• **The problem**:
Could you show each line of the records that contains the word "codice"?

- - -

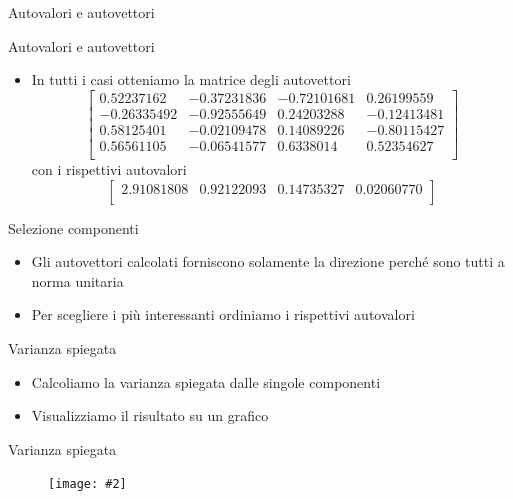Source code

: \documentclass[xcolor={dvipsnames}]{beamer}
\newcommand{\codice}[2]{}
\newcommand{\figcen}[2]{
	\begin{figure}
		\begin{center}
			\texttt{[image: \#2]}
		\end{center}
	\end{figure}
}
\begin{document}
		\begin{frame}{Autovalori e autovettori}
			\codice{61}{82}
		\end{frame}
	
		\begin{frame}{Autovalori e autovettori}
			\codice{84}{94}
			\begin{itemize}
				\item In tutti i casi otteniamo la matrice degli autovettori $$\begin{bmatrix}
				0.52237162 & -0.37231836 & -0.72101681 & 0.26199559\\
				-0.26335492 & -0.92555649 & 0.24203288 & -0.12413481\\
				0.58125401 & -0.02109478 & 0.14089226 & -0.80115427\\
				0.56561105 & -0.06541577 & 0.6338014 & 0.52354627\\
				\end{bmatrix}$$
				con i rispettivi autovalori $$\begin{bmatrix}
				2.91081808 & 0.92122093 & 0.14735327 & 0.02060770\\
				\end{bmatrix}$$
			\end{itemize}
		\end{frame}
	
		\begin{frame}{Selezione componenti}
			\begin{itemize}
				\item Gli autovettori calcolati forniscono solamente la direzione perché sono tutti a norma unitaria
				\item Per scegliere i più interessanti ordiniamo i rispettivi autovalori
			\end{itemize}
			\codice{96}{102}
		\end{frame}

		\begin{frame}{Varianza spiegata}
			\begin{itemize}
				\item Calcoliamo la varianza spiegata dalle singole componenti
				\item Visualizziamo il risultato su un grafico
			\end{itemize}
			\codice{108}{123}
		\end{frame}

		\begin{frame}{Varianza spiegata}
			\figcen{.75\textwidth}{istoVarianza}
		\end{frame}
	
\end{document}

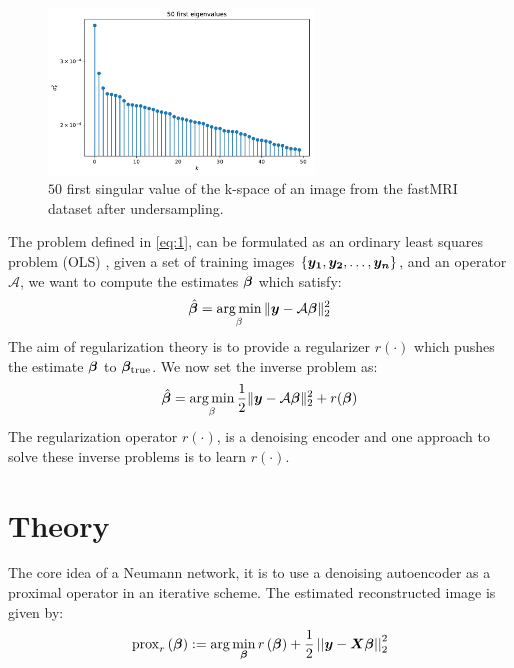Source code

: \documentclass{article}
\begin{document}
	\begin{figure}[H]
		\centering
		\captionsetup{justification=centering}
		\includegraphics[width=200pt]{variance_plot_log.pdf}
		\caption{$50$ first singular value of the k-space of an image from the fastMRI dataset after undersampling.}
	\end{figure}
The problem defined in \eqref{eq:1}, can be formulated as an ordinary least squares problem (OLS) , given a set of training images $\{\bm{y_1}, \bm{y_2}, \ldots, \bm{y_n}\}$, and an operator $\mathcal{A}$, we want to compute the estimates 
$\bm{\beta}$ which satisfy:
$$
\hat{\bm{\beta}}  =  \operatorname*{arg\,min}_{\beta} \| \bm{y} -\mathcal{A} \bm{\beta} \|_2^2
$$
The aim of regularization theory is to provide a regularizer $r(\cdot)$ which pushes the estimate $\bm{\beta}$ to $\bm{\beta}_{\text{true}}$. We now set the inverse problem as:
$$
\hat{\bm{\beta}}  =  \operatorname*{arg\,min}_{\beta} \frac{1}{2} \| \bm{y} -\mathcal{A} \bm{\beta} \|_2^2 + r(\bm{\beta})
$$
The regularization operator $r(\cdot)$, is a denoising encoder and one approach to solve these inverse problems is to learn $r(\cdot)$. 
 
\section{Theory}
\label{Theory}

The core idea of a Neumann network, it is to use a denoising autoencoder as a proximal operator in an iterative scheme.
The estimated reconstructed image is given by:
\begin{equation}
\operatorname{prox}_{r}\left( \bm{\beta} \right) := \arg \min_{\bm{\beta}} r\left( \bm{\beta} \right)+ \frac{1}{2} \left|\left| \bm{y}-\bm{X}\bm{\beta} \right|\right| _{2}^2  \label{eq:2}
\end{equation}
\end{document}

- - -

• **Response area**:
\newcommand{\codice}[2]{}
			\codice{61}{82}
			\codice{84}{94}
			\codice{96}{102}
			\codice{108}{123}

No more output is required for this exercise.